**Supplied entries**
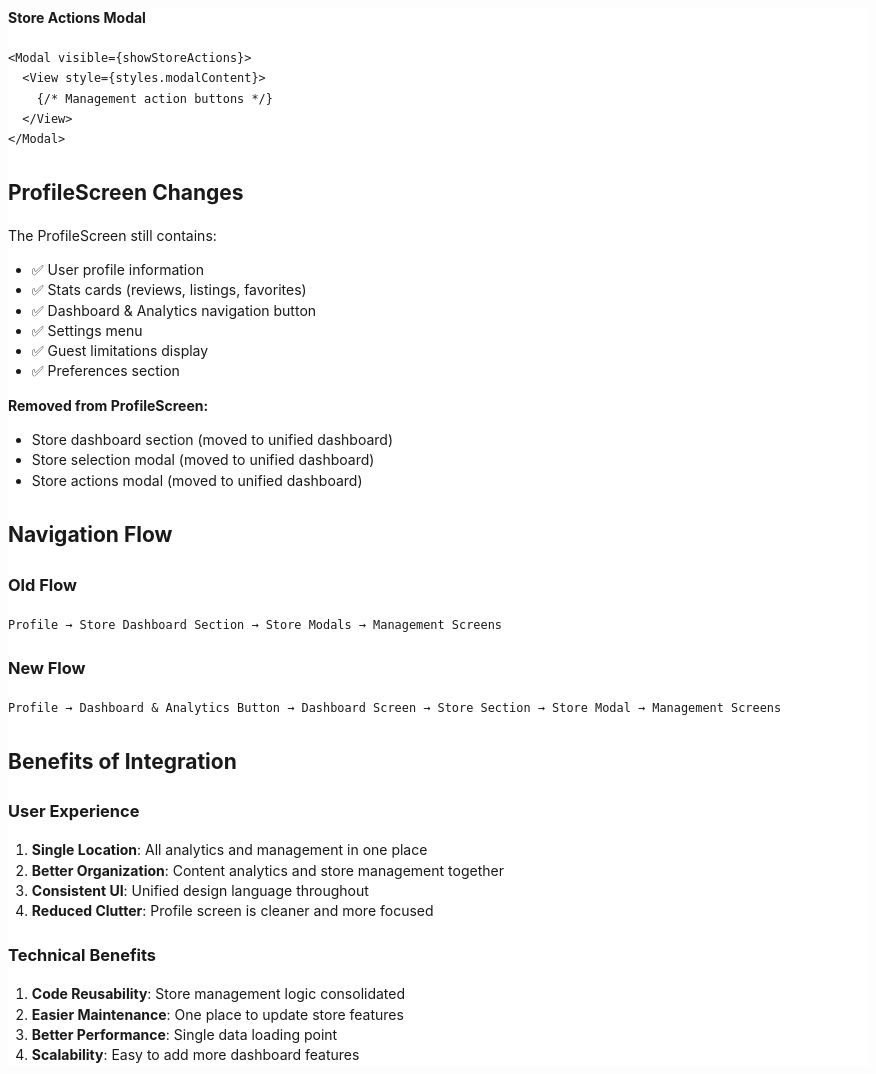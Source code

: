 #### Store Actions Modal
```tsx
<Modal visible={showStoreActions}>
  <View style={styles.modalContent}>
    {/* Management action buttons */}
  </View>
</Modal>
```

## ProfileScreen Changes

The ProfileScreen still contains:
- ✅ User profile information
- ✅ Stats cards (reviews, listings, favorites)
- ✅ Dashboard & Analytics navigation button
- ✅ Settings menu
- ✅ Guest limitations display
- ✅ Preferences section

**Removed from ProfileScreen:**
- Store dashboard section (moved to unified dashboard)
- Store selection modal (moved to unified dashboard)
- Store actions modal (moved to unified dashboard)

## Navigation Flow

### Old Flow
```
Profile → Store Dashboard Section → Store Modals → Management Screens
```

### New Flow
```
Profile → Dashboard & Analytics Button → Dashboard Screen → Store Section → Store Modal → Management Screens
```

## Benefits of Integration

### User Experience
1. **Single Location**: All analytics and management in one place
2. **Better Organization**: Content analytics and store management together
3. **Consistent UI**: Unified design language throughout
4. **Reduced Clutter**: Profile screen is cleaner and more focused

### Technical Benefits
1. **Code Reusability**: Store management logic consolidated
2. **Easier Maintenance**: One place to update store features
3. **Better Performance**: Single data loading point
4. **Scalability**: Easy to add more dashboard features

**Instructions to follow**
When you copy the lines above, drop the pictures and keep everything else exact.

**Output of the task**
Source code

: #### Store Actions Modal
```tsx
<Modal visible={showStoreActions}>
  <View style={styles.modalContent}>
    {/* Management action buttons */}
  </View>
</Modal>
```

## ProfileScreen Changes

The ProfileScreen still contains:
- ✅ User profile information
- ✅ Stats cards (reviews, listings, favorites)
- ✅ Dashboard & Analytics navigation button
- ✅ Settings menu
- ✅ Guest limitations display
- ✅ Preferences section

**Removed from ProfileScreen:**
- Store dashboard section (moved to unified dashboard)
- Store selection modal (moved to unified dashboard)
- Store actions modal (moved to unified dashboard)

## Navigation Flow

### Old Flow
```
Profile → Store Dashboard Section → Store Modals → Management Screens
```

### New Flow
```
Profile → Dashboard & Analytics Button → Dashboard Screen → Store Section → Store Modal → Management Screens
```

## Benefits of Integration

### User Experience
1. **Single Location**: All analytics and management in one place
2. **Better Organization**: Content analytics and store management together
3. **Consistent UI**: Unified design language throughout
4. **Reduced Clutter**: Profile screen is cleaner and more focused

### Technical Benefits
1. **Code Reusability**: Store management logic consolidated
2. **Easier Maintenance**: One place to update store features
3. **Better Performance**: Single data loading point
4. **Scalability**: Easy to add more dashboard features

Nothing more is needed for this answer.